It was carrying a 9,700 top-secret bomb named Little Boy. Its pilot was Col. Paul W. Tibbets Jr., who led a crew of 12 men on a mission that would change the history of the world.
The plane had been named by Tibbets after his mother.
Hiroshima had already been woken by several air raid sirens that morning, which had proven to be false alarms.
So when Enola Gay approached at 8.15 am, many thought it was a reconnaissance plane. By the time the siren sounded, the first atom bomb had already dropped.
In a blinding flash, and with temperatures as hot as the sun, the bomb detonated. It destroyed a five-mile radius, killing 80,000 people.
Tens of thousands more later died of radiation sickness and injuries.
In this Aug. 6, 1945, photo released by the U.S. Army, a huge cloud resulting from the massive fires started by "Little Boy", the atomic bomb dropped on Hiroshima, Japan, is photographed from a reconnaissance plane a few hours after the initial explosion (Hiroshima Peace Memorial Museum/U.S. Army via Associated Press)
The Enola Gay was 10 miles away when the blast went off, but still felt the shockwaves. The crew recalled the jolt from the force of the explosion, and said it was like coming under enemy fire.
Three days later the second atomic bomb was dropped on the city of Nagasaki and Japan surrendered, bringing World War II to an end.
Debate has raged ever since over whether the U.S. was right to launch the attacks. Some have argued that the bombing was an inhumane targeting of civilians, and there were other options available.
But how did the explosion weigh with the 12 men aboard the Enola Gay who dropped the bomb that day?
Then-Col. Paul W. Tibbets (center) with six of the aircraft's crew (three on each side) in an undated photo(U.S. Air Force via Wikimedia Commons)
Pilot Tibbetts Jr and other crew members believed to the end of their lives that the bomb was necessary — and they say that it ultimately saved lives.
In a 2002 interview, Tibbetts told writer Studs Terkel: "I knew we did the right thing because when I knew we'd be doing that I thought, yes, we're going to kill a lot of people, but by God we're going to save a lot of lives. We won't have to invade [Japan]."
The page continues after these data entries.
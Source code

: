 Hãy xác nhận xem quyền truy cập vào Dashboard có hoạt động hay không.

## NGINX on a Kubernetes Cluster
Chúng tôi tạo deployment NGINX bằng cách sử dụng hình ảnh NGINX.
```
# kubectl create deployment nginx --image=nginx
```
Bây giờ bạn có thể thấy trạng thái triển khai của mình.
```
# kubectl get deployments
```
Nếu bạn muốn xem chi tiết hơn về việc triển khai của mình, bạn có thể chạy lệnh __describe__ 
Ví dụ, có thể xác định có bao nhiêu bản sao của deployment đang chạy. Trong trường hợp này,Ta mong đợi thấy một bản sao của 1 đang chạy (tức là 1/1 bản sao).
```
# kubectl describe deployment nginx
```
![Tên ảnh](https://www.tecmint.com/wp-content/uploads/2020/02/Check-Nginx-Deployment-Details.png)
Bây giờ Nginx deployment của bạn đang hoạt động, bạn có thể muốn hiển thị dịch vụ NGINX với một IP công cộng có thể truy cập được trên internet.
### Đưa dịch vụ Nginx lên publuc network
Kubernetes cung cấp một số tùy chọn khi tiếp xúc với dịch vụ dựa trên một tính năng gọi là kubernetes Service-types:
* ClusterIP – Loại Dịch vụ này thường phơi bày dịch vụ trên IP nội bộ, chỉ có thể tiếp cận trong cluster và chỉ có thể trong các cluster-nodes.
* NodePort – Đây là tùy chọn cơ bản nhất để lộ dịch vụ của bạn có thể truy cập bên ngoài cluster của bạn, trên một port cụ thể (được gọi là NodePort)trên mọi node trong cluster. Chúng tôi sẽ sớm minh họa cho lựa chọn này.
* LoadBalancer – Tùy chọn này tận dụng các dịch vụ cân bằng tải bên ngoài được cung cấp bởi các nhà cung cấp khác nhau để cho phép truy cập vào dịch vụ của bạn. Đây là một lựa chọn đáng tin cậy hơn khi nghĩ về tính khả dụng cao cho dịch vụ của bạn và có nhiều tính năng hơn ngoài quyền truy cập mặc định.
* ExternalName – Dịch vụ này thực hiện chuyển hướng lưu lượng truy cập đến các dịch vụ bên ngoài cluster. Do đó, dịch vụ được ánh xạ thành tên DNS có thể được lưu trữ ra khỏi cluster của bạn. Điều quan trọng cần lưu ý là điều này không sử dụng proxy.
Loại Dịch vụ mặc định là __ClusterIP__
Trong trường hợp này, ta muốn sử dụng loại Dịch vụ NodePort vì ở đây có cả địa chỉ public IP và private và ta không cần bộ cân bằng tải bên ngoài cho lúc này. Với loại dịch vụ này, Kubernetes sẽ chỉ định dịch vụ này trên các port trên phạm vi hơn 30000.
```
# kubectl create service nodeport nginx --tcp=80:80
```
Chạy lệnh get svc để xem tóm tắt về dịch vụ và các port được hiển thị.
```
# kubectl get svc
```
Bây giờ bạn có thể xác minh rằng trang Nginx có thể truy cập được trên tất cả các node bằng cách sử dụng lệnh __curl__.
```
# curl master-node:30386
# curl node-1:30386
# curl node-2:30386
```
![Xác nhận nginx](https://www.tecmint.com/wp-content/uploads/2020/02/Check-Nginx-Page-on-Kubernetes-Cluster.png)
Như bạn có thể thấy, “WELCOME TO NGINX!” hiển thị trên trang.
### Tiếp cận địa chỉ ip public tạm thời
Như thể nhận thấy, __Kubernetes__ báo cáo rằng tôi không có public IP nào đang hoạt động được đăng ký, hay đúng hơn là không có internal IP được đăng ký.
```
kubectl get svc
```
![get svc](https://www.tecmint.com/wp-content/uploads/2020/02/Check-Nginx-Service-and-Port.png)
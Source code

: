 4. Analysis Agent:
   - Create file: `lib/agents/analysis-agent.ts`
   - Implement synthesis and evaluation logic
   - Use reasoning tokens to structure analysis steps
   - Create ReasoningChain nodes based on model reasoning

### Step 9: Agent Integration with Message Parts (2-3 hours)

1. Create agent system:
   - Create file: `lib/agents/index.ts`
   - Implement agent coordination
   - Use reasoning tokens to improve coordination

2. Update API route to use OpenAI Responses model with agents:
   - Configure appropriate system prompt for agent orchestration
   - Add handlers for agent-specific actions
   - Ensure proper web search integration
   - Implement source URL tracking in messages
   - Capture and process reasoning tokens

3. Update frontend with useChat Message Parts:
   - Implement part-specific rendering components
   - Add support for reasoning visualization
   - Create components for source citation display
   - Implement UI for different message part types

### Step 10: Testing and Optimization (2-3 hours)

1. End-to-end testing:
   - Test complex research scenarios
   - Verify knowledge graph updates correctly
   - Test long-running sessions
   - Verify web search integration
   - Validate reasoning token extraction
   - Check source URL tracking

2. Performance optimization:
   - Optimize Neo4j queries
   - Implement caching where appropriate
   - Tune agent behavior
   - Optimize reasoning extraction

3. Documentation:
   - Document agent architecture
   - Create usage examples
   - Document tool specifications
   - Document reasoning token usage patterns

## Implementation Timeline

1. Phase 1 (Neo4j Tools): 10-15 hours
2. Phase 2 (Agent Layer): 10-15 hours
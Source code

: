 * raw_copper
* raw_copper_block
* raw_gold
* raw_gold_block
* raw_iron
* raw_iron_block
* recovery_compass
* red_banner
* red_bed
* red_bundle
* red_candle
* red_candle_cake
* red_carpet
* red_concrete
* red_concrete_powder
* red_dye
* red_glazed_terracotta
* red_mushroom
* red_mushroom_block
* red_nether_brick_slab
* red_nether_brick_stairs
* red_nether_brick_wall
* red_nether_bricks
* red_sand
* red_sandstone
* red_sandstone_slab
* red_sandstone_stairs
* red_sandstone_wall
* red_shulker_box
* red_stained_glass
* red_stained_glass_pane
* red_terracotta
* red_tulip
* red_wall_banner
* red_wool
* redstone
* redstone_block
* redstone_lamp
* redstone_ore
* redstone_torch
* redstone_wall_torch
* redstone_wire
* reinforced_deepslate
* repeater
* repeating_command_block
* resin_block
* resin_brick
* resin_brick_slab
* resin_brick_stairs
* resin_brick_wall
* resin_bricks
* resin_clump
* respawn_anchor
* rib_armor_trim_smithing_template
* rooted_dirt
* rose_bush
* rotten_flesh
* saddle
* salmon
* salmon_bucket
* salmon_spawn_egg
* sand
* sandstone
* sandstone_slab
The U.S. military had calculated that an invasion of Japan could have cost millions of U.S. and Japanese lives. So the reasoning goes, the attacks were necessary as an overwhelming show of force to stop the war dragging on further.
As for the loss of civilian lives, Tibbets was unrepentant.
He said: "You're gonna kill innocent people at the same time, but we've never fought a damn war anywhere in the world where they didn't kill innocent people.
"If the newspapers would just cut out the s--t: 'You've killed so many civilians.' That's their tough luck for being there," he said.
Then-Brigadier General Paul W. Tibbets, Jr.(U.S. Air Force photo)
Some of the members later came to express regret, and were haunted by the destruction they caused.
Captain Theodore van Kirk, the plane's navigator that day, said in a 2005 interview: "I pray no man will have to witness that sight again. Such a terrible waste, such a loss of life.
"We unleashed the first atomic bomb, and I hope there will never be another. I pray that we have learned a lesson for all time. But I'm not sure that we have."
To date, Hiroshima and Nagasaki are the only places which have been targeted by a nuclear bomb in war.
In recent years though Cold War treaties halting the proliferation of nuclear weapons have begun to unravel, lending fresh urgency to questions on the morality of nuclear conflict.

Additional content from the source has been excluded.